Dataset entries
============
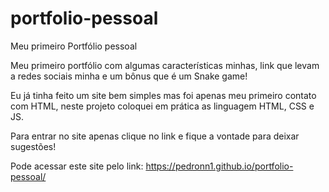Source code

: # portfolio-pessoal
Meu primeiro Portfólio pessoal

Meu primeiro portfólio com algumas características minhas, link que levam a redes sociais minha e um bônus que é um Snake game!

Eu já tinha feito um site bem simples mas foi apenas meu primeiro contato com HTML, neste projeto coloquei em prática as linguagem HTML, CSS e JS.

Para entrar no site apenas clique no link e fique a vontade para deixar sugestões!

Pode acessar este site pelo link: https://pedronn1.github.io/portfolio-pessoal/
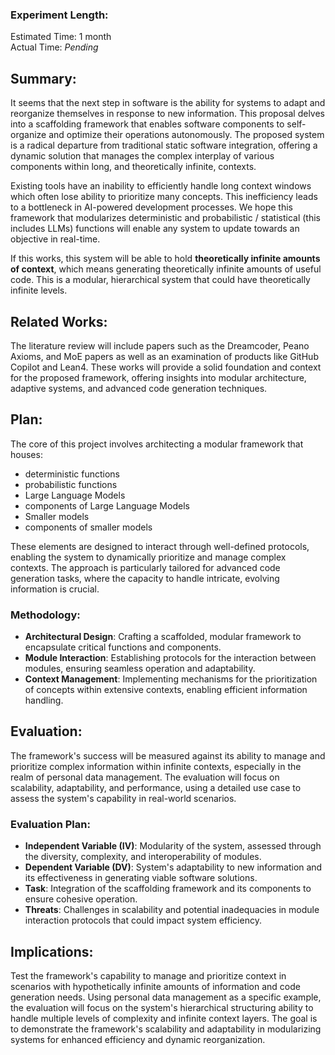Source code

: ### Experiment Length:

Estimated Time: 1 month  
Actual Time: _Pending_

## Summary:

It seems that the next step in software is the ability for systems to adapt and reorganize themselves in response to new information. This proposal delves into a scaffolding framework that enables software components to self-organize and optimize their operations autonomously. The proposed system is a radical departure from traditional static software integration, offering a dynamic solution that manages the complex interplay of various components within long, and theoretically infinite, contexts.

Existing tools have an inability to efficiently handle long context windows which often lose ability to prioritize many concepts. This inefficiency leads to a bottleneck in AI-powered development processes. We hope this framework that modularizes deterministic and probabilistic / statistical (this includes LLMs) functions will enable any system to update towards an objective in real-time.

If this works, this system will be able to hold **theoretically infinite amounts of context**, which means generating theoretically infinite amounts of useful code. This is a modular, hierarchical system that could have theoretically infinite levels.

## Related Works:

The literature review will include papers such as the Dreamcoder, Peano Axioms, and MoE papers as well as an examination of products like GitHub Copilot and Lean4. These works will provide a solid foundation and context for the proposed framework, offering insights into modular architecture, adaptive systems, and advanced code generation techniques.

## Plan:

The core of this project involves architecting a modular framework that houses:
- deterministic functions
- probabilistic functions
- Large Language Models
- components of Large Language Models
- Smaller models
- components of smaller models

These elements are designed to interact through well-defined protocols, enabling the system to dynamically prioritize and manage complex contexts. The approach is particularly tailored for advanced code generation tasks, where the capacity to handle intricate, evolving information is crucial.

### Methodology:

- **Architectural Design**: Crafting a scaffolded, modular framework to encapsulate critical functions and components.
- **Module Interaction**: Establishing protocols for the interaction between modules, ensuring seamless operation and adaptability.
- **Context Management**: Implementing mechanisms for the prioritization of concepts within extensive contexts, enabling efficient information handling.

## Evaluation:

The framework's success will be measured against its ability to manage and prioritize complex information within infinite contexts, especially in the realm of personal data management. The evaluation will focus on scalability, adaptability, and performance, using a detailed use case to assess the system's capability in real-world scenarios.

### Evaluation Plan:

- **Independent Variable (IV)**: Modularity of the system, assessed through the diversity, complexity, and interoperability of modules.
- **Dependent Variable (DV)**: System's adaptability to new information and its effectiveness in generating viable software solutions.
- **Task**: Integration of the scaffolding framework and its components to ensure cohesive operation.
- **Threats**: Challenges in scalability and potential inadequacies in module interaction protocols that could impact system efficiency.

## Implications:

Test the framework's capability to manage and prioritize context in scenarios with hypothetically infinite amounts of information and code generation needs. Using personal data management as a specific example, the evaluation will focus on the system's hierarchical structuring ability to handle multiple levels of complexity and infinite context layers. The goal is to demonstrate the framework's scalability and adaptability in modularizing systems for enhanced efficiency and dynamic reorganization.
============
Required work:
The preceding entries should be duplicated word for word; no picture belongs in the copy.

Expected answer:
Source code

: # portfolio-pessoal
Meu primeiro Portfólio pessoal

Meu primeiro portfólio com algumas características minhas, link que levam a redes sociais minha e um bônus que é um Snake game!

Eu já tinha feito um site bem simples mas foi apenas meu primeiro contato com HTML, neste projeto coloquei em prática as linguagem HTML, CSS e JS.

Para entrar no site apenas clique no link e fique a vontade para deixar sugestões!

Pode acessar este site pelo link: https://pedronn1.github.io/portfolio-pessoal/
Source code

: ### Experiment Length:

Estimated Time: 1 month  
Actual Time: _Pending_

## Summary:

It seems that the next step in software is the ability for systems to adapt and reorganize themselves in response to new information. This proposal delves into a scaffolding framework that enables software components to self-organize and optimize their operations autonomously. The proposed system is a radical departure from traditional static software integration, offering a dynamic solution that manages the complex interplay of various components within long, and theoretically infinite, contexts.

Existing tools have an inability to efficiently handle long context windows which often lose ability to prioritize many concepts. This inefficiency leads to a bottleneck in AI-powered development processes. We hope this framework that modularizes deterministic and probabilistic / statistical (this includes LLMs) functions will enable any system to update towards an objective in real-time.

If this works, this system will be able to hold **theoretically infinite amounts of context**, which means generating theoretically infinite amounts of useful code. This is a modular, hierarchical system that could have theoretically infinite levels.

## Related Works:

The literature review will include papers such as the Dreamcoder, Peano Axioms, and MoE papers as well as an examination of products like GitHub Copilot and Lean4. These works will provide a solid foundation and context for the proposed framework, offering insights into modular architecture, adaptive systems, and advanced code generation techniques.

## Plan:

The core of this project involves architecting a modular framework that houses:
- deterministic functions
- probabilistic functions
- Large Language Models
- components of Large Language Models
- Smaller models
- components of smaller models

These elements are designed to interact through well-defined protocols, enabling the system to dynamically prioritize and manage complex contexts. The approach is particularly tailored for advanced code generation tasks, where the capacity to handle intricate, evolving information is crucial.

### Methodology:

- **Architectural Design**: Crafting a scaffolded, modular framework to encapsulate critical functions and components.
- **Module Interaction**: Establishing protocols for the interaction between modules, ensuring seamless operation and adaptability.
- **Context Management**: Implementing mechanisms for the prioritization of concepts within extensive contexts, enabling efficient information handling.

## Evaluation:

The framework's success will be measured against its ability to manage and prioritize complex information within infinite contexts, especially in the realm of personal data management. The evaluation will focus on scalability, adaptability, and performance, using a detailed use case to assess the system's capability in real-world scenarios.

### Evaluation Plan:

- **Independent Variable (IV)**: Modularity of the system, assessed through the diversity, complexity, and interoperability of modules.
- **Dependent Variable (DV)**: System's adaptability to new information and its effectiveness in generating viable software solutions.
- **Task**: Integration of the scaffolding framework and its components to ensure cohesive operation.
- **Threats**: Challenges in scalability and potential inadequacies in module interaction protocols that could impact system efficiency.

## Implications:

Test the framework's capability to manage and prioritize context in scenarios with hypothetically infinite amounts of information and code generation needs. Using personal data management as a specific example, the evaluation will focus on the system's hierarchical structuring ability to handle multiple levels of complexity and infinite context layers. The goal is to demonstrate the framework's scalability and adaptability in modularizing systems for enhanced efficiency and dynamic reorganization.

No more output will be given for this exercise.